Discussion in 'Others' started by SSGMike.Ivy, Jun 17, 2006.

  1. SSGMike.Ivy

    SSGMike.Ivy Senior Member

    Sixty years after he was killed in action, Leeds soldier Lance Sergeant Edward Hartley of The Border Regiment, has been remembered in a re-dedication service at Arnhem Oosterbeek War Cemetery in The Netherlands today, Thursday 15 June 2006.

    LSgt Hartley joined the Border Regiment in 1940 and served in North Africa in 1943. He was reported missing, killed in action, on 20 September 1944, aged 31. He was buried as an unknown soldier in Oosterbeek Cemetery and was identified by the Dutch Army Recovery Team in 2005, using regimental dental records.

    Today's service was attended by LSgt Hartley’s daughter, Patricia Summers, and her family. The Honour Guard and Buglers were formed by The 1st Battalion, the King’s Own Royal Border Regiment (KORBR), who accorded LSgt Hartley full military honours. The Band of the Royal Netherlands Air Force provided the music at the ceremony.

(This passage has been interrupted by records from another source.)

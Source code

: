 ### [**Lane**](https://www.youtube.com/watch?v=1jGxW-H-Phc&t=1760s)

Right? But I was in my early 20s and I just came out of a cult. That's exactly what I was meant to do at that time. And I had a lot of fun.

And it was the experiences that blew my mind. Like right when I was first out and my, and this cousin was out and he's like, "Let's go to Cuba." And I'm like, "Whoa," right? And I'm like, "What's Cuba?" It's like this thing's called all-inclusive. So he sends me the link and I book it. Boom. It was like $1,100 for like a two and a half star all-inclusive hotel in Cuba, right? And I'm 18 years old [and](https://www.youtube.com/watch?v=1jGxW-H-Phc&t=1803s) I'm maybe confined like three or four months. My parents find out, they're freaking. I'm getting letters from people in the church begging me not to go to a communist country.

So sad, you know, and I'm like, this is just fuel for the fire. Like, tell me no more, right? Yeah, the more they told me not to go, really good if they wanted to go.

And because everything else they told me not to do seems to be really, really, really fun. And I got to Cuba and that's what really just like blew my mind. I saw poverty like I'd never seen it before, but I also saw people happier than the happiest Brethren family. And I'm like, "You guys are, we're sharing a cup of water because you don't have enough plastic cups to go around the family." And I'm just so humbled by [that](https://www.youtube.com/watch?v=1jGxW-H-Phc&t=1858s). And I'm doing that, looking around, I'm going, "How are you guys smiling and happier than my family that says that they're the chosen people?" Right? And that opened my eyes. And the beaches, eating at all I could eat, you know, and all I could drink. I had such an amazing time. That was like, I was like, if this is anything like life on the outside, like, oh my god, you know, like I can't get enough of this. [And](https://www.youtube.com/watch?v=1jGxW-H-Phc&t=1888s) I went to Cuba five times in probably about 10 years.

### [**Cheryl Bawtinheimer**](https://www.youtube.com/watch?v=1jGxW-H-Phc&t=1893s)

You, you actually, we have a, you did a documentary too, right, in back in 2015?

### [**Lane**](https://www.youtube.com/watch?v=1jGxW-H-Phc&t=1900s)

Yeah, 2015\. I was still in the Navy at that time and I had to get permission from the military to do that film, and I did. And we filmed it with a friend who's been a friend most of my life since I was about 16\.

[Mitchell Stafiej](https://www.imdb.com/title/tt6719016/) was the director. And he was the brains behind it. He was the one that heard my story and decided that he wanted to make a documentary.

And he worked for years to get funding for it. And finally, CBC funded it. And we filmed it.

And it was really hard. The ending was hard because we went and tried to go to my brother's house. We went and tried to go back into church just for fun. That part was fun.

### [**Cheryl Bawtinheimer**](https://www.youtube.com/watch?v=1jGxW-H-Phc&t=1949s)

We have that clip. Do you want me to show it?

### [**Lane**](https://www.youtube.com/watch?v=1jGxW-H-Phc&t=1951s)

    In July 2006 The King’s Own Royal Border Regiment (KORBR) will amalgamate with The King’s Regiment and The Queen’s Lancashire Regiment to form the Duke of Lancaster’s Regiment. Also today 192 members of KORBR will travel in small groups to the sites of 44 Battle Honours borne on their Regimental Colours (Exercise GLOBAL DRAGON). The visits will take place concurrently, with a small Battlefield Tour and ceremony held at each site.

    Following the ceremony at Oosterbeek Cemetery LSgt Hartley's daughter Patricia was presented with a cygnet ring, which was found with her father's remains. She said:

    "I felt really honoured that so many people went to so much trouble to make this happen. It's a day I shall never forget."
  2. Owen

    Owen -- --- -.. MOD

    edit.picture didn't post.
  3. spidge


    What a great story.
  4. lancesergeant

    lancesergeant Senior Member

    Nice to see he has been remembered after all this time.
  5. Herakles

    Herakles Senior Member

    I am always moved to see the way the Dutch still commemorate the British graves there.